Active Time-reversal Based Target Localization In Complex Domain With DSLA

It is a challenge of underwater acoustic signal processing to detect a target in shallow water waveguide environments. In this dissertation, time-reversal transmit-receive interactive technology has been investigated based on DSLA (Double Spiral Line Array) for target three-dimensional localization to improve detection of a quiet target and enhance the perception of a small target.Active target detection faces the problem of reverberation suppression. This dissertation utilizes time reversal processing to suppress reverberation and improve echo-reverberation ratio. Time reversal processing (TRP) is equivalent to matched field processing with the known channel knowledge. However, the spatial temporal focusing of TRP is limited by environmental uncertainties. So robustness of time reversal processing has been investigated via iterative time reversal and time reversal operator decomposition.In fact, the marine environment and the acoustic field can be both characterized in the three-dimensional space.
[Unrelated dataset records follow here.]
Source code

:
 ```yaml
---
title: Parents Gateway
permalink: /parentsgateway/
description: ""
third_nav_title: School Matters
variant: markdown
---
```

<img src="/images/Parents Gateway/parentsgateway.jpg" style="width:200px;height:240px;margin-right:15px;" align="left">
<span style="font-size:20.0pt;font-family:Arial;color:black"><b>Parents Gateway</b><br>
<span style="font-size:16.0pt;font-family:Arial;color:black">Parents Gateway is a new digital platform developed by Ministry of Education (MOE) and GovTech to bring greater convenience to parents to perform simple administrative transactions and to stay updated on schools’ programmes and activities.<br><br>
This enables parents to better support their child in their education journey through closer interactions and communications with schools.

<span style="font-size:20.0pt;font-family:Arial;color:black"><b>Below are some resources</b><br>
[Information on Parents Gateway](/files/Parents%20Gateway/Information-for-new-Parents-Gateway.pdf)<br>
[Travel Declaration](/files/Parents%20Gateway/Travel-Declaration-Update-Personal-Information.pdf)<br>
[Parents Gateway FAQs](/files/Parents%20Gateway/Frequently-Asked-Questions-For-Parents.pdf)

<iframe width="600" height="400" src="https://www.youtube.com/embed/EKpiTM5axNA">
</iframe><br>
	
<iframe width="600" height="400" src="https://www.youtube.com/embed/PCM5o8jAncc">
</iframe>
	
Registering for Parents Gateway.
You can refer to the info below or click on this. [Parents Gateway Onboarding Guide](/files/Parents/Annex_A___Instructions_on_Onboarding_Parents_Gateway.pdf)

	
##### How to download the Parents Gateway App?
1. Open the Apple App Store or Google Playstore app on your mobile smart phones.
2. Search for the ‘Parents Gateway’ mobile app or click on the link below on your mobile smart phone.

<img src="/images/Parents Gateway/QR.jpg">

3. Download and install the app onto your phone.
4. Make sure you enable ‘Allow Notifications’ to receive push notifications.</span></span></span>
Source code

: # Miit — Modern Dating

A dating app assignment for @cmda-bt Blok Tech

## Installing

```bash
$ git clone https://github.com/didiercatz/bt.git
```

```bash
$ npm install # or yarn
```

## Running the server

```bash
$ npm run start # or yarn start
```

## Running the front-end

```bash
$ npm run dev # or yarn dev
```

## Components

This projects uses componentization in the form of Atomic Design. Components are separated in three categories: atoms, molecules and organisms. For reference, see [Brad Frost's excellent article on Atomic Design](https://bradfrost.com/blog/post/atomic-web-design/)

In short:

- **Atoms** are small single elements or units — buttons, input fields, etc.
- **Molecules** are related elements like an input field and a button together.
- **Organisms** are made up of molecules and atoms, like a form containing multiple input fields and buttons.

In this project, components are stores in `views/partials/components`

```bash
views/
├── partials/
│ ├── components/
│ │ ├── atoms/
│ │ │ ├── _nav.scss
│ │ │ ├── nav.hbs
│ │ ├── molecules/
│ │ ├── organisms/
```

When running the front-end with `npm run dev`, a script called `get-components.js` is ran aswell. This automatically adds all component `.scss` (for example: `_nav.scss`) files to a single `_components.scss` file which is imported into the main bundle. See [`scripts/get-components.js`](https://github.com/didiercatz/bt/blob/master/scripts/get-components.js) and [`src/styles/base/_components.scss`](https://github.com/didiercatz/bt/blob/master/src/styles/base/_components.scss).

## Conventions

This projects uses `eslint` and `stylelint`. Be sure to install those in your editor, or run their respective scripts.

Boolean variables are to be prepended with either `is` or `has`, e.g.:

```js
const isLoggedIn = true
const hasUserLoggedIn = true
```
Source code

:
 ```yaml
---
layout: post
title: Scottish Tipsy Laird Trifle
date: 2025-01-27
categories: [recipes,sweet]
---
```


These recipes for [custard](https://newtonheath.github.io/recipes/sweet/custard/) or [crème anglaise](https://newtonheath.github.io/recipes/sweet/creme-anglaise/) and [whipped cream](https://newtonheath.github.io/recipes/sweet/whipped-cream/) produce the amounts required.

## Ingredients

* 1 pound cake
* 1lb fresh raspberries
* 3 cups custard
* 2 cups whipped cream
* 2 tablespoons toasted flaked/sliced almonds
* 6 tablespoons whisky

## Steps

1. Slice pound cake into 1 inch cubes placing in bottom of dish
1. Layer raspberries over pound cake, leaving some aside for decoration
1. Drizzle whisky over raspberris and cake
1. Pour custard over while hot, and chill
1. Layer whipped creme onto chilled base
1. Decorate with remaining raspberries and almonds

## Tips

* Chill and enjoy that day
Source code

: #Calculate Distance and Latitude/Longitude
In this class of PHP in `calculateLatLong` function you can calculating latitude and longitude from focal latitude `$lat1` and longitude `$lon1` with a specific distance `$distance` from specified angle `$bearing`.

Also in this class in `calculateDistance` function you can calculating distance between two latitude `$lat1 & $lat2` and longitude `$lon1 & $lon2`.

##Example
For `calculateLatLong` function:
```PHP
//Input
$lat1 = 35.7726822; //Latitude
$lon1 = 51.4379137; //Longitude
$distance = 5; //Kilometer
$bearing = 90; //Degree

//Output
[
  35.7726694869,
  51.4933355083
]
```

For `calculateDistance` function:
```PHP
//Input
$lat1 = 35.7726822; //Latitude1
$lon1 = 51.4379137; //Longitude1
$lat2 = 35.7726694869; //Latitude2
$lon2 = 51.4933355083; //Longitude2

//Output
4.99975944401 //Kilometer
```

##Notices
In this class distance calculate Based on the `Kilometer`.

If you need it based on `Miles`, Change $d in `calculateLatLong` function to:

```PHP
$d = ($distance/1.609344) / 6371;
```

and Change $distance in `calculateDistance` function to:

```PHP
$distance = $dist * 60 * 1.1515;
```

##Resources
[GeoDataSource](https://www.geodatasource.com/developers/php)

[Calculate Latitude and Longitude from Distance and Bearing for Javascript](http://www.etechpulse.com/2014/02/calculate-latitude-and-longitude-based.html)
Target echoes contain three-dimensional location information of the target. Therefore, the DSLA can be used to localize the target in the three-dimensional space. In addition, the DSLA can obtain a large array gain and increase echo-reverberation ratio with more sensors in the limited physical aperture of an array.In complex domain, complete modeling of signal contains some properties such as improperty and noncircularity. So the information in the augmented domain can be used to further improve target detection capability. Target localization with high resolution can be achieved by combination of signal processing in complex domain and DSLA.Simulations and experimental results in a laboratory waveguide have demonstrated that target detection in complex domain with DSLA has higher three-dimensional accuracy in comparing with conventional active time reversal processing.